As normal for me, I completely ignored the 15 second steep time – I just don’t get much out of these short steep teas when I do them as recommended. I steeped 2 teaspoons in 8 ounces of water that was just off boiling. It was fantastic! Lightly malty and sweet with a bit of dust.
I have not tried any Jin Jun Mei from any other companies so I have no basis for comparison in that regard. I have other malty teas that I am equally pleased with so it wouldn’t be a must keep around tea, but if I were placing an order from Yezi, I’d certainly throw this into the cart.
I’ll try resteeping later and see if my unorthodox steeping method harmed the potential for resteeps. :)
This tea never stood a chance. The only other Jin Jun Mei I’ve had was from the Verdant Reserve club and it pretty much blew my mind. No other Jin Jun Mei will ever compare. This tea is still enjoyable for sure. It’s not as sweet as I’d like it to be, more of a dry flavor and more woodsy, but still very smooth and complex in flavor. I like the Qing Ping and the High Mountain ones better, though. I have the Jin Pin left to try. Overall, I’m very pleased with Yezi teas.
Such a good day for a comforting pot of tea—it’s overcast and raining just enough to want something warm, a lazy Friday where I’ve gotten enough sleep for once, R only has a half day of work, and I’ve busted my butt all week so I can work slowly today, not too much to do. Tomorrow’s Courtney’s bridal shower, and soon I’ve got to put the finishing touches on our 2 final wedding trips for October. Yesterday’s news of the Pope has me feeling hopeful and surprised still. Working through Breaking Bad and reading today from the Times they’re auctioning off set memorabilia makes me sad and affectionate all over again about Gale’s notebook and Walt Whitman’s poetry—his books always seem to be inscribed and weirdly pivotal to people (Remember Monica Lewinsky’s copy?
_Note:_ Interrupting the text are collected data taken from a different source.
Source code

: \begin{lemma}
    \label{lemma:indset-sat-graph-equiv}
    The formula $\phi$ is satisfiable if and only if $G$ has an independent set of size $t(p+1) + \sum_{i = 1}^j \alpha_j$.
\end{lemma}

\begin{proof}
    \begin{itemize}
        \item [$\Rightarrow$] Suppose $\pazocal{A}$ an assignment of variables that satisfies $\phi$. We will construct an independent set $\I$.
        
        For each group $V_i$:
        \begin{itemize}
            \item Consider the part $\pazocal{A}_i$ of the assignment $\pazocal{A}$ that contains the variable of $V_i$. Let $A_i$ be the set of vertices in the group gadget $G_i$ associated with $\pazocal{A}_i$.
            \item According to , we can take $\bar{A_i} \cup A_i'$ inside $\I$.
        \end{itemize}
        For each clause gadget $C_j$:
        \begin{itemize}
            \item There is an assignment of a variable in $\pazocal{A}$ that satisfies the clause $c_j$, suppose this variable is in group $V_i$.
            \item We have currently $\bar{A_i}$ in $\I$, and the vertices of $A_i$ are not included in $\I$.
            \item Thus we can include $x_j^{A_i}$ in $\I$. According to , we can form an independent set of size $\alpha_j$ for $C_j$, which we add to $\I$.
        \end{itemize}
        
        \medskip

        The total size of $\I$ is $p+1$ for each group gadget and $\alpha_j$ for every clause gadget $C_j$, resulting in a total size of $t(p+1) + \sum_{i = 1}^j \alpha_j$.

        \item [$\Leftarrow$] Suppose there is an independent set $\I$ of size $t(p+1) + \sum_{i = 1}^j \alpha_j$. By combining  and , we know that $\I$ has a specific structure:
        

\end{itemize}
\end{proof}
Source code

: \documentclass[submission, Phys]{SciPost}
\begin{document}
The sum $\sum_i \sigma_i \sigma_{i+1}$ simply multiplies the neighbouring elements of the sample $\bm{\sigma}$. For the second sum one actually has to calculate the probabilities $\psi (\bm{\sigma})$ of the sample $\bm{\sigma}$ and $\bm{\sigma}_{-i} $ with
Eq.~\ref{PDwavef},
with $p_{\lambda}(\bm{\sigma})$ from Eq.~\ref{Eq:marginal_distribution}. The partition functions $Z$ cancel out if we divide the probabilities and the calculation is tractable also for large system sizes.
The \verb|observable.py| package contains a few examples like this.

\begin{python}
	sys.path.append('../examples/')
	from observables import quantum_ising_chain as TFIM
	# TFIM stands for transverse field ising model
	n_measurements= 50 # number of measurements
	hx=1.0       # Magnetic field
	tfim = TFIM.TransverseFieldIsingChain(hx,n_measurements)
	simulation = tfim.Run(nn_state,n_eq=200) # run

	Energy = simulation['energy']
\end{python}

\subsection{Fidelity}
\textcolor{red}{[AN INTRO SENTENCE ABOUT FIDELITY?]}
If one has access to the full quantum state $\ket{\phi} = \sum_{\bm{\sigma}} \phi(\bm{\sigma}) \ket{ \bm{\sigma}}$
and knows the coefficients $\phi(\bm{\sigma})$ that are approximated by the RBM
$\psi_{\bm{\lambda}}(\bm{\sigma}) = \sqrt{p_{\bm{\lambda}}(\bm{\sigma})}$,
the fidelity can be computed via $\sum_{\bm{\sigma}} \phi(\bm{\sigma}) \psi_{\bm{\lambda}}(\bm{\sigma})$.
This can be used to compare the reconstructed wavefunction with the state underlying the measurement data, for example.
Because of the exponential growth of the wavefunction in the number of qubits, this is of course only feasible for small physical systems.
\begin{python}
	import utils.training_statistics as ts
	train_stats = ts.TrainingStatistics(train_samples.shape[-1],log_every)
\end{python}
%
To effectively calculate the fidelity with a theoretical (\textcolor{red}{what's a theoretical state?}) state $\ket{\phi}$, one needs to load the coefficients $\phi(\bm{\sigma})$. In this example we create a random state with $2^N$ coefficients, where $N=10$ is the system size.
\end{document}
Right around when that was happening I was in the hospital for an extended stay and the one thing I remember my mom bringing me that helped me get through it was my well worn underlined and margin-annotated copy of Leaves of Grass. Then there’s Dead Poets Society…). Anyway, feeling pretty good.
These leaves are pretty dry, long and golden. There’s a satisfying quality to this tea that works really well with my mood and the weather. It’s got hints of woody astringency like a darjeeling/Nepali tea, but it’s also smooth and carby (while staying medium-bodied, not too thick) with a faint orchid thing going on. As it cools to tepid, it gets quite noticeably sweeter which I like.
Thank you Yezi Tea for a free sample of this tea!
This tea tastes very much like Zhen Qu from Butiki. It has the same honey notes that I usually interpret as mushroom flavored. It is a delicate black tea, not the least bit bitter or astringent. This is a good quality tea, but not the type of black tea that I personally favor.
I may not have used enough leaf for this cup. I am comparing this to the 2 other teas I received from Yezi Tea. This is my least favorite of the 3. A little weak, a little more bitter than the other two. Still a good cup of tea, but if I had to choose I would choose one of the other 2 to buy again. I am comparing to Gao Shan, and Qing Pin.